* _Task goal_
Would you find each line in the entries below with the string "matter" and copy it?

* _Input material_
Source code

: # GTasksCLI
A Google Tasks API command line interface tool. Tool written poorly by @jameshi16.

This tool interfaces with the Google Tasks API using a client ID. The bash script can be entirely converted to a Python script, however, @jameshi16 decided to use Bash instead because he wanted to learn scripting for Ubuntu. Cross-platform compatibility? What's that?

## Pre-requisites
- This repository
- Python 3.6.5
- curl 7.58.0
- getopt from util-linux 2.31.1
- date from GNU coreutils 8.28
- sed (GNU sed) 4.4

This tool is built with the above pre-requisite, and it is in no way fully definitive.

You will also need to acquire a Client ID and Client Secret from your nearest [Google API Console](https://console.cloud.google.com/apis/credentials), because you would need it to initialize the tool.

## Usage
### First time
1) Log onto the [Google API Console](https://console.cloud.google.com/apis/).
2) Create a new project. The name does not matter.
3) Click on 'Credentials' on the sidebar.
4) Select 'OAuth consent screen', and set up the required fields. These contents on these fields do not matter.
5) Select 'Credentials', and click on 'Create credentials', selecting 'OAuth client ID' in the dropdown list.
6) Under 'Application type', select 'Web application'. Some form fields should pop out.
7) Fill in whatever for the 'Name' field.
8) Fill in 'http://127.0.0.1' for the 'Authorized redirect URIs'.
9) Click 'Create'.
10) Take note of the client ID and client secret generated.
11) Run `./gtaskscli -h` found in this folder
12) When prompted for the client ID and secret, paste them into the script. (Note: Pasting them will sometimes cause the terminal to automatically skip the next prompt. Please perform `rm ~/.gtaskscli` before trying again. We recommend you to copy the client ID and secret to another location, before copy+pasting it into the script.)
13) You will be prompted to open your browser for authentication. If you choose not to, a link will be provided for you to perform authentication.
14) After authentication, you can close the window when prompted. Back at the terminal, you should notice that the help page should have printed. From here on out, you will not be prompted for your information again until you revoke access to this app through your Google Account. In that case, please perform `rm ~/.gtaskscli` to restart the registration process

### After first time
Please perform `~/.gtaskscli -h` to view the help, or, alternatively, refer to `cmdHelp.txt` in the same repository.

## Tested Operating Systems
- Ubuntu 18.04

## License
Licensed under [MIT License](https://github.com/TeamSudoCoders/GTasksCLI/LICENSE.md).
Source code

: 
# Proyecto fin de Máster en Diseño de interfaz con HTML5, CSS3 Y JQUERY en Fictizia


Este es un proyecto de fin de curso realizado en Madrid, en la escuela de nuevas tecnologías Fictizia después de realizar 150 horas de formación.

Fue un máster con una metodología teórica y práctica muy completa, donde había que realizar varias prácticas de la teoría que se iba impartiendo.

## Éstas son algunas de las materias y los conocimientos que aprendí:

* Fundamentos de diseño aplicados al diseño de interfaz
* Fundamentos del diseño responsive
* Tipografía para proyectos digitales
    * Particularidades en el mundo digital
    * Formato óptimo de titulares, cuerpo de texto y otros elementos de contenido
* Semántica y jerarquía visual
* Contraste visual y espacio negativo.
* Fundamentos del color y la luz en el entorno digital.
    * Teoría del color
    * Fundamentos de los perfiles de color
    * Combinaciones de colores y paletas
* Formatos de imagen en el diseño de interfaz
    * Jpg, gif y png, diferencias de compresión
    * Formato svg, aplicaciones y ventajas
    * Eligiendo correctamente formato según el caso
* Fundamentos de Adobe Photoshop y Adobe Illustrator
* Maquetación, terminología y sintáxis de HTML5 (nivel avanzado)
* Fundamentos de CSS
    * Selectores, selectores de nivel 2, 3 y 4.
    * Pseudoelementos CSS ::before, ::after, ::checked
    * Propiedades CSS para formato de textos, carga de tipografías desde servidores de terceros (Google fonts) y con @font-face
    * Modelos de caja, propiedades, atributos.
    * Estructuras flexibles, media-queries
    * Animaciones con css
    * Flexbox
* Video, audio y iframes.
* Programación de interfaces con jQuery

* _Answer to this task_
2) Create a new project. The name does not matter.
4) Select 'OAuth consent screen', and set up the required fields. These contents on these fields do not matter.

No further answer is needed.